Liebestod, además, representa el camino cada vez más profundo que Angélica Liddell está recorriendo desde la fuerza de la palabra a la majestuosidad de los gestos y el perenne balbuceo de palabras inconexas que se convierten en meros sonidos que las desfiguran. De esa gestualidad es de la que se nutre la obra para refrendar su carácter de ofrenda y sacrificio, en donde lo que en verdad importa es la ceremonia en sí y su metafísica gestual, lo que la convierten en universal por su esencialidad. Como esencial es la reivindicación del sufrimiento y la exposición del mutilado en contraposición al toro como tótem o dios de un Olimpo entregado al sacrificio del cuerpo y sus cenizas. En esa mutación de imágenes y gestos Liddell aún tiene tiempo de rendir homenaje a Francis Bacon, de quien parte la frase «El olor a sangre no se me quita de los ojos» para mostrarnos la materialidad de la carne mediante dos grandes piezas de carne vacuna que se apoderan del escenario en forma de levitación, y sobre las que se acopla la dramaturga en una secuencia sorprendente y única, por lo novedosa que nos puede llegar a resultar por más veces que la hayamos contemplado fuera del contexto teatral. Esa necesidad de poner el punto de mira sobre la parte más incómoda de nuestro universo es uno de los elementos que nunca faltan en las obras de Liddell. Una necesidad que proyecta en sus largos monólogos, en los que primero carga contra ella misma y sus espectadores, y luego contra la sociedad, que en esta ocasión se centra en la educación laica de Francia exenta de un dios al que venerar.

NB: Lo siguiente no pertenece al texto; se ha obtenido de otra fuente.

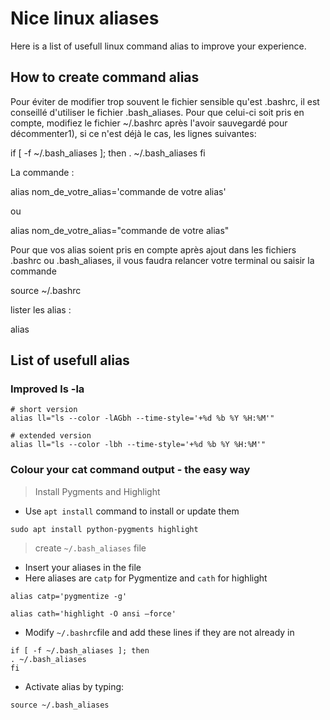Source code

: # Nice linux aliases

Here is a list of usefull linux command alias to improve your experience.

## How to create command alias

Pour éviter de modifier trop souvent le fichier sensible qu'est .bashrc, il est conseillé d'utiliser le fichier .bash_aliases. 
Pour que celui-ci soit pris en compte, modifiez le fichier ~/.bashrc après l'avoir sauvegardé pour décommenter1), 
si ce n'est déjà le cas, les lignes suivantes:

if [ -f ~/.bash_aliases ]; then
    . ~/.bash_aliases
fi

La commande :

alias nom_de_votre_alias='commande de votre alias'

ou 

alias nom_de_votre_alias="commande de votre alias"

Pour que vos alias soient pris en compte après ajout dans les fichiers .bashrc ou .bash_aliases, il vous faudra relancer votre terminal ou saisir la commande

source ~/.bashrc

lister les alias :

alias



## List of usefull alias

### Improved ls -la
```
# short version
alias ll="ls --color -lAGbh --time-style='+%d %b %Y %H:%M'"

# extended version
alias ll="ls --color -lbh --time-style='+%d %b %Y %H:%M'"
```

### Colour your cat command output - the easy way

> Install Pygments and Highlight

- Use `apt install` command to install or update them
```
sudo apt install python-pygments highlight
```

> create `~/.bash_aliases` file

- Insert your aliases in the file
- Here aliases are `catp` for Pygmentize and `cath` for highlight
```
alias catp='pygmentize -g'
```
```
alias cath='highlight -O ansi —force'
```

- Modify `~/.bashrc`file and add these lines if they are not already in
``` 
if [ -f ~/.bash_aliases ]; then
. ~/.bash_aliases
fi
```

- Activate alias by typing: 
```
source ~/.bash_aliases
```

Liebestod es una nueva propuesta escénica en la que Angélica Liddell vuelve a rodearse de sus vísceras para mostrarnos un universo duro y único. Un universo en el que no cabe sino las verdades del miedo, pues como muy bien nos dice en un momento de la representación: «¿Por qué no dices lo que de verdad piensas?». Y es en esa apelación a la verdad donde nos deja retratados al resto como meros representantes de la sociedad de la posverdad.
Ángel Silvelo Gabriel.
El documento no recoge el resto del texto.